Tuesday 23 August 2011

Fixing the trouble with Buildbot

Last year I wrote a blog post, "The trouble with Buildbot", about how Buildbot creates a dilemma for complex projects because it forces you to choose between two ways of describing a project's build steps:
  • You can describe build steps in the Buildbot config. Buildbot configs are awkward to update -- someone has to restart the Buildbot master -- and hard to test, but you get the benefit that the build steps appear as separate steps in Buildbot's display.
  • You can write a script which runs the build steps directly, and check it into the same repository as your project. This is easier to maintain and test, but traditionally all the output from the script would appear as a single Buildbot build step, making the output hard to read.

Fortunately, Brad Nelson has addressed this problem with an extension to Buildbot known as "Buildbot Annotations". The Python code for this currently lives in chromium_step.py (see AnnotatedCommand).

The idea is that your checked-in script will run multiple steps sequentially but output tags between them (e.g. "@@@BUILD_STEP tests@@@") so that the output can be parsed into chunks by the Buildbot master, and displayed as separate chunks.

For example, an early version of Native Client's Annotations-based buildbot script looked something like this:

...
echo @@@BUILD_STEP gyp_compile@@@
make -C .. -k -j12 V=1 BUILDTYPE=${GYPMODE}

echo @@@BUILD_STEP scons_compile${BITS}@@@
./scons -j 8 -k --verbose ${GLIBCOPTS} --mode=${MODE}-host,nacl \
    platform=x86-${BITS}

echo @@@BUILD_STEP small_tests${BITS}@@@
./scons -k --verbose ${GLIBCOPTS} --mode=${MODE}-host,nacl small_tests \
    platform=x86-${BITS} ||
    { RETCODE=$? && echo @@@STEP_FAILURE@@@;}
...

(More recently, this shell script has been replaced with a Python script.)

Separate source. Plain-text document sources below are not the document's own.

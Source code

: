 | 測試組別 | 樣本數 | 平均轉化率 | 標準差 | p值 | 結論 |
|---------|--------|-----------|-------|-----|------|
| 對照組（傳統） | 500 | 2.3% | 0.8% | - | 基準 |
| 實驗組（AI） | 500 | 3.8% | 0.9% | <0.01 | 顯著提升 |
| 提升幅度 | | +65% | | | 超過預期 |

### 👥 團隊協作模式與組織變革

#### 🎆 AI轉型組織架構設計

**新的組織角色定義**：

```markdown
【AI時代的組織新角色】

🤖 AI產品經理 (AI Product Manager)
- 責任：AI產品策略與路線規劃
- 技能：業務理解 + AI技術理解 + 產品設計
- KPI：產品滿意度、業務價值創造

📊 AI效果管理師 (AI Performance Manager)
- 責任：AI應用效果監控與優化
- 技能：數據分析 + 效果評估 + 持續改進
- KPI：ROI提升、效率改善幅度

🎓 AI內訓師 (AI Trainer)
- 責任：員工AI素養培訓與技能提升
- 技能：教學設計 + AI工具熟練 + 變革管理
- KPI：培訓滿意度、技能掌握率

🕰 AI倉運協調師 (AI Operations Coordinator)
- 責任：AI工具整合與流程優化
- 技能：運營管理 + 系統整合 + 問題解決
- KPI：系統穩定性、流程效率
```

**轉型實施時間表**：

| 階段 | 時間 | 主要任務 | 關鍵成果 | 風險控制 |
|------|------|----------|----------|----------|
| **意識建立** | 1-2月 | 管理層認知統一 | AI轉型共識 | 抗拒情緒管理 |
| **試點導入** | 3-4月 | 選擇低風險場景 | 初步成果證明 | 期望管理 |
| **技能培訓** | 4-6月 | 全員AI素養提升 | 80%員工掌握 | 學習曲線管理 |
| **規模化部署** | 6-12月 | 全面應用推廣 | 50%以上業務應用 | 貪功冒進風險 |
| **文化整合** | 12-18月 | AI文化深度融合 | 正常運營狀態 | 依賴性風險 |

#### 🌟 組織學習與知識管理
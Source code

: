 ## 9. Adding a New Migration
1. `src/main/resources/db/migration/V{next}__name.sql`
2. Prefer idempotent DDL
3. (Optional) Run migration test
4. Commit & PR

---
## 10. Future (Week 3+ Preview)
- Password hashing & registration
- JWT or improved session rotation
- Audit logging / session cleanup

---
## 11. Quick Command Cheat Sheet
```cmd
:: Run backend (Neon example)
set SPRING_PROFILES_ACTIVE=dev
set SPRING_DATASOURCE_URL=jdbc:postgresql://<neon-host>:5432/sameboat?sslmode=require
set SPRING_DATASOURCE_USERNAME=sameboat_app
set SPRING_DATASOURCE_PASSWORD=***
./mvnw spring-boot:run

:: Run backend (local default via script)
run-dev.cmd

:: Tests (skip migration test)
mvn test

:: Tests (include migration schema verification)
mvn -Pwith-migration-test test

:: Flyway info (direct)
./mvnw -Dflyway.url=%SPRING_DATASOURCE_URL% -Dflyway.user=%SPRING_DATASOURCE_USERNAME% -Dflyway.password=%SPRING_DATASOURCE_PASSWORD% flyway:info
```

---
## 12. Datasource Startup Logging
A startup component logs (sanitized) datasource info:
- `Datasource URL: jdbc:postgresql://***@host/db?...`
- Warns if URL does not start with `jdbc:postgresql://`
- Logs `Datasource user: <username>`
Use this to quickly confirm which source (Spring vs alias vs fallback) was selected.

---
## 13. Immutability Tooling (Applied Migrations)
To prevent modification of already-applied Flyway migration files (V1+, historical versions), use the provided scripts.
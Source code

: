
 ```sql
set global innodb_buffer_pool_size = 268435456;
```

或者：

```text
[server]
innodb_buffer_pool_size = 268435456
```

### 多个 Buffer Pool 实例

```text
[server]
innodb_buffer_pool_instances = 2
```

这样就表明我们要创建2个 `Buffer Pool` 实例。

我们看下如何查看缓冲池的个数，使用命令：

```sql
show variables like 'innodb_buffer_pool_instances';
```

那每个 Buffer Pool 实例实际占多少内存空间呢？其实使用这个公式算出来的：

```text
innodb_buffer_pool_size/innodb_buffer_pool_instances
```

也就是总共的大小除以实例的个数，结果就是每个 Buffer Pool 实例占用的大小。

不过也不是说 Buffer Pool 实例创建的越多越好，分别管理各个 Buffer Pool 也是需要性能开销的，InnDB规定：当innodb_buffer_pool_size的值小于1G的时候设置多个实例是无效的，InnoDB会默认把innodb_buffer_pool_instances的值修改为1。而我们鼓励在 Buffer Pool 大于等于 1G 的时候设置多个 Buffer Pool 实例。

You can see this in use on the Native Client Buildbot page (and also on the trybot page, though that's less readable).

The logic for running NaCl's many build steps -- including a clobber step, a Scons build, a Gyp build, small_tests, medium_tests, large_tests, chrome_browser_tests etc. -- used to live in the Buildbot config, and we'd usually have to get Brad Nelson to change it on our behalf. Brad would have to restart the buildbot masters manually, and this would halt any builds that were in progress, including trybot jobs.

Now the knowledge of these build steps has moved into scripts that are checked into the native_client repo, which can easily be updated. We can change the scripts at the same time as changing other code, with an atomic SVN commit. Changes can be tested via the trybots.

Chromium is not using Buildbot Annotations yet for its buildbot, but it would be good to switch it over. One obstacle is timeout handling. Buildbot's build steps can have separate timeouts, and the Buildbot build slave is responsible for terminating a build step's subprocess(es) if they take too long. With Buildbot Annotations, the responsibility for doing per-step timeouts would move to the checked-in build script.

The current Annotations output format has some down sides:

  • The syntax is simple but kind of ugly.
  • It's not possible to nest build steps.
  • It's not possible to interleave output from two concurrent build steps.

Overall, Annotations reduces our dependence on Buildbot. If there were a simpler, more scalable alternative to Buildbot that also supported the Annotations format, we could easily switch to it because we our Buildbot config is not as complex as it used to be.